生まれつき隅角が未発達である事から起こる緑内障です。

続発緑内障

外傷、角膜の病気、網膜剥離、目の炎症など、他の目の疾患による眼圧上昇や、ステロイドホルモン剤などの薬剤による眼圧上昇によって起こる緑内障です。

緑内障の症状について

一般的に緑内障は、自覚症状がほとんどなく、しらないうちに病気が進行していることが多くあります。

視神経の障害はゆっくりと起こり視野も少しづつ狭くなっていくため、目に異常を感じる事はありません。

急性の緑内障では急激に眼圧が上昇し目の痛みや頭痛、吐き気など激しい症状を引き起こします。

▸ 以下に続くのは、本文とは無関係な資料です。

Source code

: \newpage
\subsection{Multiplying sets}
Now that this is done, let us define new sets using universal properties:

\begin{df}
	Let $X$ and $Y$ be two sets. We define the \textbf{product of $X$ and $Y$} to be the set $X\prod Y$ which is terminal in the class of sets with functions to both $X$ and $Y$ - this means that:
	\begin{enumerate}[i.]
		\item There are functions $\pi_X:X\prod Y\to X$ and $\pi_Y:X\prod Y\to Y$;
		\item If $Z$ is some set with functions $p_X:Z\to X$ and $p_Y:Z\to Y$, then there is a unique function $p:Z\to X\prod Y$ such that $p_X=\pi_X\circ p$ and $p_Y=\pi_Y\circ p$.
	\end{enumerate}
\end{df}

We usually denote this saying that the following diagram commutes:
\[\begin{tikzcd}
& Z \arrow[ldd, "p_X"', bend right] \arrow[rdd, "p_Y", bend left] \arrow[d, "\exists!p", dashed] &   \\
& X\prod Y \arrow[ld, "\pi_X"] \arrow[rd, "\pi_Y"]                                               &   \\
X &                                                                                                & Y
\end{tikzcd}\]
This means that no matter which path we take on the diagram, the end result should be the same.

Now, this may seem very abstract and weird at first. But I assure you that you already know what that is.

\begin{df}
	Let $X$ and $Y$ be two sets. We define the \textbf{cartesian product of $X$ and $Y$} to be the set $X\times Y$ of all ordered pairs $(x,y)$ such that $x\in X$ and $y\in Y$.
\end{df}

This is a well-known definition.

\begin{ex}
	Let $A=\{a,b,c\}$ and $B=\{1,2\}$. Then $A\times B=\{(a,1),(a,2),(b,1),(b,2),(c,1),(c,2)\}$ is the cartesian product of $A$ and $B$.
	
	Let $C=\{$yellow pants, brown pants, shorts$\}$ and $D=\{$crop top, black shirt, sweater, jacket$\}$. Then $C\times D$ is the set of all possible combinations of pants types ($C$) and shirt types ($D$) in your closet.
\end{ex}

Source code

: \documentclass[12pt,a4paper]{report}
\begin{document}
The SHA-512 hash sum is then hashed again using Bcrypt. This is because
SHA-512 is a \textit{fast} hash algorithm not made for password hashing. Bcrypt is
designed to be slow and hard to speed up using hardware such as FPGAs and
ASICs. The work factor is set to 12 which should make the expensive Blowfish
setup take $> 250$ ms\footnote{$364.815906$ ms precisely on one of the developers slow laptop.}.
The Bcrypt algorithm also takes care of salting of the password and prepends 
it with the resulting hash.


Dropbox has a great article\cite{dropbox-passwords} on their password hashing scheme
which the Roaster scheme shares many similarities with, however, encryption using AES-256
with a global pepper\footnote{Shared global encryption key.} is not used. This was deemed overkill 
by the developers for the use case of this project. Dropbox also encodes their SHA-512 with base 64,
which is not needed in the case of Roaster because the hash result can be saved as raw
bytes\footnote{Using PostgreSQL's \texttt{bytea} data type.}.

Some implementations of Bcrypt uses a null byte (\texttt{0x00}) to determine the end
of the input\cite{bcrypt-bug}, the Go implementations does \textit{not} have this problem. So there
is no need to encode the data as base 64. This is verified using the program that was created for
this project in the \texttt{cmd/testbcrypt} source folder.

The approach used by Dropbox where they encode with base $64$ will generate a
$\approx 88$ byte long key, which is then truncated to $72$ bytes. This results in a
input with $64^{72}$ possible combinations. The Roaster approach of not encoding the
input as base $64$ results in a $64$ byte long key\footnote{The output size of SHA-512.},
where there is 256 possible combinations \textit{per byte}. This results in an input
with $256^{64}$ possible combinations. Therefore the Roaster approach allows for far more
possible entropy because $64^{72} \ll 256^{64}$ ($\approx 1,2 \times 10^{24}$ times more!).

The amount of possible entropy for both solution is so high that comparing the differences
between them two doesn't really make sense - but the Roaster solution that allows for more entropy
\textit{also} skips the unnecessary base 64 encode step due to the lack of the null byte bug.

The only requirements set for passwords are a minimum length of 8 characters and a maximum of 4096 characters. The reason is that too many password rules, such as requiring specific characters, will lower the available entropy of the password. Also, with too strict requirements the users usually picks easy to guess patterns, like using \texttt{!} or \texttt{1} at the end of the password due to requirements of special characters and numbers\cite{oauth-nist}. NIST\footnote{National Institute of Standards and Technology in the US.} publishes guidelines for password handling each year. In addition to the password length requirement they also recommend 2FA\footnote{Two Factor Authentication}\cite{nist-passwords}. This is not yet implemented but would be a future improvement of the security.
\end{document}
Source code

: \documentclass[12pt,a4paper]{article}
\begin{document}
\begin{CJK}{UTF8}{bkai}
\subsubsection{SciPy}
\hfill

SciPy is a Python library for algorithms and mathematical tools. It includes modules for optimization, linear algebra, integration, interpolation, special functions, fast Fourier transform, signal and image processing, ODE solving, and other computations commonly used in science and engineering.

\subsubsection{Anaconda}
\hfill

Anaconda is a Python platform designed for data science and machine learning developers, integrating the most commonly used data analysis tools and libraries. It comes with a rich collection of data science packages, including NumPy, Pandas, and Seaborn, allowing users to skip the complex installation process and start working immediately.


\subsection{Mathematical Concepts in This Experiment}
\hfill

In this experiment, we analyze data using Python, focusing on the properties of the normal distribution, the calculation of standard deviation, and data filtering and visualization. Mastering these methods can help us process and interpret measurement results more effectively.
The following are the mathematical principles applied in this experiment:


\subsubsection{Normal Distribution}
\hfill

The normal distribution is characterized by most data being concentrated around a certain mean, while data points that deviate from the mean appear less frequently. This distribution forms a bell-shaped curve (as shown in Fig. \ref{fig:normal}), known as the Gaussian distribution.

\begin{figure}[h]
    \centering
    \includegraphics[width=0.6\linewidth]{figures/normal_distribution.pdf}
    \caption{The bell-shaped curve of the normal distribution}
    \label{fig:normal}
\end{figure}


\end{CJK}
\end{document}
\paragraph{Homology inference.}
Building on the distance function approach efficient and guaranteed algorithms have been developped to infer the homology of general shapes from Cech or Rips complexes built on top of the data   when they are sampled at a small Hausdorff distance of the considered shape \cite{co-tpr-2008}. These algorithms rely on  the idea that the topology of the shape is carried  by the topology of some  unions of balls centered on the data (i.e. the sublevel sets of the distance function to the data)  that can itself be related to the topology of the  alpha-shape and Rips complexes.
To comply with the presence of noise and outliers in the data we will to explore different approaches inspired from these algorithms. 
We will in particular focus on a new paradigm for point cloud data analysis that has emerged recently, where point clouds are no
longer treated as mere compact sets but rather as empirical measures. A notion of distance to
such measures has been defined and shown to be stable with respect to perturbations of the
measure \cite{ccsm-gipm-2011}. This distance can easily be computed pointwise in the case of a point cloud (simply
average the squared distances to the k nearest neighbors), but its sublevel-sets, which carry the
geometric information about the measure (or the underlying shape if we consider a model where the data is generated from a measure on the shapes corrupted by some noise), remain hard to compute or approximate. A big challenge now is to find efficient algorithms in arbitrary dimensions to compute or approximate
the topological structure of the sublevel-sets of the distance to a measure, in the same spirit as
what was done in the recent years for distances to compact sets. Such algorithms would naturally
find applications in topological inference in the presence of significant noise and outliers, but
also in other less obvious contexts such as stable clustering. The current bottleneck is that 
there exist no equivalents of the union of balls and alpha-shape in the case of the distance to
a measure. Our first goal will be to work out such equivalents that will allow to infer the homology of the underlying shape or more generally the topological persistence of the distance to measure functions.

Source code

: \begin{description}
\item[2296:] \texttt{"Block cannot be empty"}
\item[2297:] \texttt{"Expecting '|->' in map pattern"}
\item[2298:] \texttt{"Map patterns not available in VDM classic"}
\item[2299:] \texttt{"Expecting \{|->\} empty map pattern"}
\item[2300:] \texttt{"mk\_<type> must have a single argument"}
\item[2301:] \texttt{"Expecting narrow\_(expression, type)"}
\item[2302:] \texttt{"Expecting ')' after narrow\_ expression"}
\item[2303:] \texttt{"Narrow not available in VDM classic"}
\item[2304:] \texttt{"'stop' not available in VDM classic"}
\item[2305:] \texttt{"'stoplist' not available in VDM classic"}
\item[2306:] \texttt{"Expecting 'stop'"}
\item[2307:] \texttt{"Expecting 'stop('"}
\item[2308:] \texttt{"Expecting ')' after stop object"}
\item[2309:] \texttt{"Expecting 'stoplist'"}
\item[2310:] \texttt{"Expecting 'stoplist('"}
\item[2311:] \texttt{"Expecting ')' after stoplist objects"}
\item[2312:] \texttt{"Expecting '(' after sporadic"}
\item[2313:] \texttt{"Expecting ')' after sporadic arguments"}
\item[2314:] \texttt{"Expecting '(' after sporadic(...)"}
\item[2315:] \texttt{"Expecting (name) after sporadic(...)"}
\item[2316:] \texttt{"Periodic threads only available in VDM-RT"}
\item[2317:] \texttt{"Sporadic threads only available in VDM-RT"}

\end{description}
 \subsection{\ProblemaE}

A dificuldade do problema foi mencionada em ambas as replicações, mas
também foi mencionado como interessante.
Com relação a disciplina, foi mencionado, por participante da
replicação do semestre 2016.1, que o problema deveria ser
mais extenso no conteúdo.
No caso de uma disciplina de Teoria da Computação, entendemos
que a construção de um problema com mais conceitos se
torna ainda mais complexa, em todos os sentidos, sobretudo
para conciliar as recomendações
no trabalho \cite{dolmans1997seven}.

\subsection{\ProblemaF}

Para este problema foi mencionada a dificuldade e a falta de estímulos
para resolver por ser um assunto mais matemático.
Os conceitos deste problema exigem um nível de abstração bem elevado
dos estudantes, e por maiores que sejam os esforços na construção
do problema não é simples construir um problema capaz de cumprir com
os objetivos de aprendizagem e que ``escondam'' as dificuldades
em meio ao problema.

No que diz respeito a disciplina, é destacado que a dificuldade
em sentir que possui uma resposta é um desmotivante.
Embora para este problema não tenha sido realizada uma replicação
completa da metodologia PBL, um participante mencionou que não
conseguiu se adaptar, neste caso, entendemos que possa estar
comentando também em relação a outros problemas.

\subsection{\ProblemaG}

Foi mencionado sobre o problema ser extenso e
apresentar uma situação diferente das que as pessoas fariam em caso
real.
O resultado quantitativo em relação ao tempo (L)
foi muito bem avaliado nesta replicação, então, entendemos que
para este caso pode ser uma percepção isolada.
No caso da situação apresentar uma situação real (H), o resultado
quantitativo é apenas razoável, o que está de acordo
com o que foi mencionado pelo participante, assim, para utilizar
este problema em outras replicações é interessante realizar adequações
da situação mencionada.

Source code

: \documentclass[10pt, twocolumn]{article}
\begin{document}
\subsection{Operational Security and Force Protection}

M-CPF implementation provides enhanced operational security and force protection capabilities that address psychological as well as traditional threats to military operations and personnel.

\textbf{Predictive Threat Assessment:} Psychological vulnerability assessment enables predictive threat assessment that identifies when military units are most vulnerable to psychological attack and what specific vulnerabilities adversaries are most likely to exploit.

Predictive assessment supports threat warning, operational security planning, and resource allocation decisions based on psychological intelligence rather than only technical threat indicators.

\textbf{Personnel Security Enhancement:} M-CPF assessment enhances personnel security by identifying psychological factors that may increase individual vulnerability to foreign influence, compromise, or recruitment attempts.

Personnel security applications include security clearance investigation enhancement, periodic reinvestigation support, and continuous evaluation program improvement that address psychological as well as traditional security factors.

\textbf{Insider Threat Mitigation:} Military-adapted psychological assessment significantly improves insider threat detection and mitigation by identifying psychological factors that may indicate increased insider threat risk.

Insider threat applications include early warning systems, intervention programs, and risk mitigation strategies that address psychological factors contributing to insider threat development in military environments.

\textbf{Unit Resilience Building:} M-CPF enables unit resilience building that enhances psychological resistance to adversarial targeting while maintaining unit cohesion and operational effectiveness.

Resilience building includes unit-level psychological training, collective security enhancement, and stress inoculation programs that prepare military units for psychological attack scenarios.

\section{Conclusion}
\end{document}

時間が経過するほど治りにくくなるので、急に症状が出た場合はすぐに治療を行い、眼圧を下げる必要があります。

最も重要なのが、早期発見・早期治療です。

なんといっても自覚症状が出ないところが恐ろしい所でもあります。

一度障害された視神経は元に戻す方法はないため、病気の進行をくい止める事が目標になります。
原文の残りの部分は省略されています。